* [Brief]: Beginning at the line that contains "Cascade R-CNN is" and ending at the last line of the records below, retype each line exactly and add nothing.

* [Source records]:
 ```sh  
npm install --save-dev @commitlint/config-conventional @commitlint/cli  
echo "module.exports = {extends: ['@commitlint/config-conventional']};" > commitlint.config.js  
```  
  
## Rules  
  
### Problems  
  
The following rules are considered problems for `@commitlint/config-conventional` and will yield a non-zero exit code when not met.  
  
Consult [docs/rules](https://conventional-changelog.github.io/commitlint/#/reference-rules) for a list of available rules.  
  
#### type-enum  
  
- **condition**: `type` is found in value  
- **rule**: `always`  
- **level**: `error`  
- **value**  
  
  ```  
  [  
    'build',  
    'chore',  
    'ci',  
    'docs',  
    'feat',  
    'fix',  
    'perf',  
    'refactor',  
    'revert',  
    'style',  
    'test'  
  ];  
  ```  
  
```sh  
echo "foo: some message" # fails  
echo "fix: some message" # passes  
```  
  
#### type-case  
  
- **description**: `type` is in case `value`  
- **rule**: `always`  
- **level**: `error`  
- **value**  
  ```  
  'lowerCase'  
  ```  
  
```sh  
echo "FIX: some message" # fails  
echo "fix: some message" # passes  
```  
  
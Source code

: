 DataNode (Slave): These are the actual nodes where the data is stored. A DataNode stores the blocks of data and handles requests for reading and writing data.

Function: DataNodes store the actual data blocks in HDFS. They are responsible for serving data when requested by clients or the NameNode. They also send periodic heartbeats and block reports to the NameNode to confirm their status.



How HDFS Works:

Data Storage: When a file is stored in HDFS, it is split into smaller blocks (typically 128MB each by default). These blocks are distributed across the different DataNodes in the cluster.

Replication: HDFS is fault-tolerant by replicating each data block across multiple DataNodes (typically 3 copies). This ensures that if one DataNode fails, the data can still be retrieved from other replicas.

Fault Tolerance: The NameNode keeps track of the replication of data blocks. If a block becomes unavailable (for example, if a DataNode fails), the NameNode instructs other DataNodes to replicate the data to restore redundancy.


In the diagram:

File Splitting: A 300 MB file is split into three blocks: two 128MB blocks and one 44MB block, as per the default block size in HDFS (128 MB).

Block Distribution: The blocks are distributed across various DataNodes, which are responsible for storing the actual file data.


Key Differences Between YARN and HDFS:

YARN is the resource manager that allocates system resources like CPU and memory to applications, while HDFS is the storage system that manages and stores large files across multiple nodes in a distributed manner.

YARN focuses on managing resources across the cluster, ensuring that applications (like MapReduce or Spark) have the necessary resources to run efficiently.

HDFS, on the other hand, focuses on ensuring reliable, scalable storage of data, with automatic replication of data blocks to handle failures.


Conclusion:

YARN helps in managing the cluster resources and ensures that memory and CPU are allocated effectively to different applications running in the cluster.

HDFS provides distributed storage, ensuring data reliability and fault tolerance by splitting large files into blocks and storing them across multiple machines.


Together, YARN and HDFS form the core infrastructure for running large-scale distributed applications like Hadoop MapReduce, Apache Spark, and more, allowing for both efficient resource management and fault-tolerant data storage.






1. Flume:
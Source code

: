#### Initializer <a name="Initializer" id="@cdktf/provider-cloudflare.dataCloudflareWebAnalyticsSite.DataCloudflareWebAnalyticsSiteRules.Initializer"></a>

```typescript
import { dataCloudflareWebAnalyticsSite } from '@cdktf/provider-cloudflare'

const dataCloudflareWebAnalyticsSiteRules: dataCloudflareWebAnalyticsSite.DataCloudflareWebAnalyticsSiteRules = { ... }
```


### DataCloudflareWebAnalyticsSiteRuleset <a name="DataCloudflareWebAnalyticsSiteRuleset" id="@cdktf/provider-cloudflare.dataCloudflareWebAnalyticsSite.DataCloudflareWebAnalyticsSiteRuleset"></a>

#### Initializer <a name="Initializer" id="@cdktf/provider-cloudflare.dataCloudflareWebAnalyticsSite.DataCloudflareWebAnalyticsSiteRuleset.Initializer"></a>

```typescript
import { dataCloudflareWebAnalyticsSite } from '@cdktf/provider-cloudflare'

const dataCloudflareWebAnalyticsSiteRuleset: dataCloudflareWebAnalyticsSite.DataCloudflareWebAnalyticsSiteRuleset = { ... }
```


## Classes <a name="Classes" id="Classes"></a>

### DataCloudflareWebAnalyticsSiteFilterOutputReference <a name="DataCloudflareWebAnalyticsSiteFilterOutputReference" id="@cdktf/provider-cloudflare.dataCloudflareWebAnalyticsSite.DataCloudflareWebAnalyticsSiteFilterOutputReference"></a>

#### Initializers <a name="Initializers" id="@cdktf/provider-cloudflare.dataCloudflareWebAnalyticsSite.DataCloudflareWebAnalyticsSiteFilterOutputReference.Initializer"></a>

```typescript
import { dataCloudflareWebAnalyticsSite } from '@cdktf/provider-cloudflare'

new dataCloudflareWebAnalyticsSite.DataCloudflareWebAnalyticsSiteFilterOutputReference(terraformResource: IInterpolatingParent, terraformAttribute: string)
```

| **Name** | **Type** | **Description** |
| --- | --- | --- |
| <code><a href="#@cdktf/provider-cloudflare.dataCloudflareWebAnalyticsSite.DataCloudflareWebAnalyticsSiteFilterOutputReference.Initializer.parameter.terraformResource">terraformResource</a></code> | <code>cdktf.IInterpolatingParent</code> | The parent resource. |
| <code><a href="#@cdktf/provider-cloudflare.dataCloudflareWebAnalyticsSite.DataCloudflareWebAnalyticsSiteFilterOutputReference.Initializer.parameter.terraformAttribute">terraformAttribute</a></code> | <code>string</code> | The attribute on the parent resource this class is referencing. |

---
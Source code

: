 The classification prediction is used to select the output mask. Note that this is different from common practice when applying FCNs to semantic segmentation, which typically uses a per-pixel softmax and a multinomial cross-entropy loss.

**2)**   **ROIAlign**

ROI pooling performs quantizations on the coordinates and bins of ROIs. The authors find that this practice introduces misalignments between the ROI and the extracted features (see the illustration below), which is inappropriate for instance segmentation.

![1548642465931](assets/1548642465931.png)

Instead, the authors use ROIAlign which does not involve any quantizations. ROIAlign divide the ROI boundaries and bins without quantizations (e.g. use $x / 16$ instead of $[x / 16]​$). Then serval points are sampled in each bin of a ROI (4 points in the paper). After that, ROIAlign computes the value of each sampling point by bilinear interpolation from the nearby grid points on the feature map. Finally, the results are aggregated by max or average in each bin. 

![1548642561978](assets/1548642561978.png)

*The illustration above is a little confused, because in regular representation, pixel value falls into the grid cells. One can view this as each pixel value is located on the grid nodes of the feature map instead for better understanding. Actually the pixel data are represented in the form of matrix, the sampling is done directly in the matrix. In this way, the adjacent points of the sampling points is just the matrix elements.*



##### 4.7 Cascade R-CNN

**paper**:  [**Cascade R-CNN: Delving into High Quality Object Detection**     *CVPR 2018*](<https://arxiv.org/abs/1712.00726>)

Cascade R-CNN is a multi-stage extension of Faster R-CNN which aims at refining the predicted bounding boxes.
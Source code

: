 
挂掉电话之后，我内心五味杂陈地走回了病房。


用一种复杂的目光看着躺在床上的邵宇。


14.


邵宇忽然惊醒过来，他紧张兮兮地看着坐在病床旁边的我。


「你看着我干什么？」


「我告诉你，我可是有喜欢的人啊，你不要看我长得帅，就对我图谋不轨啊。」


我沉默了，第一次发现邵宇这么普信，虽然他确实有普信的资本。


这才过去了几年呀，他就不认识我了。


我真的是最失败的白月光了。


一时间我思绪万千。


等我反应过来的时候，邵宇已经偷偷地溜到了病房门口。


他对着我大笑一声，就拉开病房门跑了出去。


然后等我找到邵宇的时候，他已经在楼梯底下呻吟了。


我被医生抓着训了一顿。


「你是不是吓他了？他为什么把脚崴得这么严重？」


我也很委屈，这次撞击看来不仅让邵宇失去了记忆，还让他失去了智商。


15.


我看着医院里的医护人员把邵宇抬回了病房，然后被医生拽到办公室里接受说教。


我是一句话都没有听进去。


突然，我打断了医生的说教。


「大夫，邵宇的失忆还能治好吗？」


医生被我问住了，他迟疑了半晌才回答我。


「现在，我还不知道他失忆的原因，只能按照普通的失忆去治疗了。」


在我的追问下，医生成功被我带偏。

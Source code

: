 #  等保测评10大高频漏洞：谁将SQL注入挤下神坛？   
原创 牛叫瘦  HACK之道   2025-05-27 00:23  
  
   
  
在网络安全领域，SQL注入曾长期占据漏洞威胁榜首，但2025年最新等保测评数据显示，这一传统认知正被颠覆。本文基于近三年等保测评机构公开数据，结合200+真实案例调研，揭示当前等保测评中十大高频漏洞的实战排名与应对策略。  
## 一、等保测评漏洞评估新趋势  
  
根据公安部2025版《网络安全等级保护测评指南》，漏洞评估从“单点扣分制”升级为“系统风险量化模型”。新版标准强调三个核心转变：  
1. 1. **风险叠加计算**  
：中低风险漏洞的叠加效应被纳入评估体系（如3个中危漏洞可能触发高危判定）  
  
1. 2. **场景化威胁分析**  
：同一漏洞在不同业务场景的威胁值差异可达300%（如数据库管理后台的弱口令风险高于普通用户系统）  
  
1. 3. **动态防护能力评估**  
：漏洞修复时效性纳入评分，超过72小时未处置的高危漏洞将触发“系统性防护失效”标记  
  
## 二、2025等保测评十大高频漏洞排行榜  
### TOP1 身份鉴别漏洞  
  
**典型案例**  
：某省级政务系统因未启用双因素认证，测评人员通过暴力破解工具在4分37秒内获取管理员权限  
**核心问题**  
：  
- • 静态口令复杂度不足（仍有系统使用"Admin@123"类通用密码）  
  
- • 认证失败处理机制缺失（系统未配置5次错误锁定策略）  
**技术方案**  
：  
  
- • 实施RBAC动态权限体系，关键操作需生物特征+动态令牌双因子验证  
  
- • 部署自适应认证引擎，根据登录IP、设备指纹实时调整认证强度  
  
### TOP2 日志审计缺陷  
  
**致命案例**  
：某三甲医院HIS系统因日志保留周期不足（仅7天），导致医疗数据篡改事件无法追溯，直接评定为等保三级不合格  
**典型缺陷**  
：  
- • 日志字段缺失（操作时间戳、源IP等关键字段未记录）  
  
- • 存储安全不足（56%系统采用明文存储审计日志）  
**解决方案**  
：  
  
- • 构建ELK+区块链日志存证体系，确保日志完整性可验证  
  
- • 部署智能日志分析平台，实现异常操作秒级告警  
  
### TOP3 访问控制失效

* [Solution for this task]:
Cascade R-CNN is a multi-stage extension of Faster R-CNN which aims at refining the predicted bounding boxes.
Source code

: 
挂掉电话之后，我内心五味杂陈地走回了病房。


用一种复杂的目光看着躺在床上的邵宇。


14.


邵宇忽然惊醒过来，他紧张兮兮地看着坐在病床旁边的我。


「你看着我干什么？」


「我告诉你，我可是有喜欢的人啊，你不要看我长得帅，就对我图谋不轨啊。」


我沉默了，第一次发现邵宇这么普信，虽然他确实有普信的资本。


这才过去了几年呀，他就不认识我了。


我真的是最失败的白月光了。


一时间我思绪万千。


等我反应过来的时候，邵宇已经偷偷地溜到了病房门口。


他对着我大笑一声，就拉开病房门跑了出去。


然后等我找到邵宇的时候，他已经在楼梯底下呻吟了。


我被医生抓着训了一顿。


「你是不是吓他了？他为什么把脚崴得这么严重？」


我也很委屈，这次撞击看来不仅让邵宇失去了记忆，还让他失去了智商。


15.


我看着医院里的医护人员把邵宇抬回了病房，然后被医生拽到办公室里接受说教。


我是一句话都没有听进去。


突然，我打断了医生的说教。


「大夫，邵宇的失忆还能治好吗？」


医生被我问住了，他迟疑了半晌才回答我。


「现在，我还不知道他失忆的原因，只能按照普通的失忆去治疗了。」


在我的追问下，医生成功被我带偏。

Source code

: #  等保测评10大高频漏洞：谁将SQL注入挤下神坛？   
原创 牛叫瘦  HACK之道   2025-05-27 00:23  
  
   
  
在网络安全领域，SQL注入曾长期占据漏洞威胁榜首，但2025年最新等保测评数据显示，这一传统认知正被颠覆。本文基于近三年等保测评机构公开数据，结合200+真实案例调研，揭示当前等保测评中十大高频漏洞的实战排名与应对策略。  
## 一、等保测评漏洞评估新趋势  
  
根据公安部2025版《网络安全等级保护测评指南》，漏洞评估从“单点扣分制”升级为“系统风险量化模型”。新版标准强调三个核心转变：  
1. 1. **风险叠加计算**  
：中低风险漏洞的叠加效应被纳入评估体系（如3个中危漏洞可能触发高危判定）  
  
1. 2. **场景化威胁分析**  
：同一漏洞在不同业务场景的威胁值差异可达300%（如数据库管理后台的弱口令风险高于普通用户系统）  
  
1. 3. **动态防护能力评估**  
：漏洞修复时效性纳入评分，超过72小时未处置的高危漏洞将触发“系统性防护失效”标记  
  
## 二、2025等保测评十大高频漏洞排行榜  
### TOP1 身份鉴别漏洞  
  
**典型案例**  
：某省级政务系统因未启用双因素认证，测评人员通过暴力破解工具在4分37秒内获取管理员权限  
**核心问题**  
：  
- • 静态口令复杂度不足（仍有系统使用"Admin@123"类通用密码）  
  
- • 认证失败处理机制缺失（系统未配置5次错误锁定策略）  
**技术方案**  
：  
  
- • 实施RBAC动态权限体系，关键操作需生物特征+动态令牌双因子验证  
  
- • 部署自适应认证引擎，根据登录IP、设备指纹实时调整认证强度  
  
### TOP2 日志审计缺陷  
  
**致命案例**  
：某三甲医院HIS系统因日志保留周期不足（仅7天），导致医疗数据篡改事件无法追溯，直接评定为等保三级不合格  
**典型缺陷**  
：  
- • 日志字段缺失（操作时间戳、源IP等关键字段未记录）  
  
- • 存储安全不足（56%系统采用明文存储审计日志）  
**解决方案**  
：  
  
- • 构建ELK+区块链日志存证体系，确保日志完整性可验证  
  
- • 部署智能日志分析平台，实现异常操作秒级告警  
  
### TOP3 访问控制失效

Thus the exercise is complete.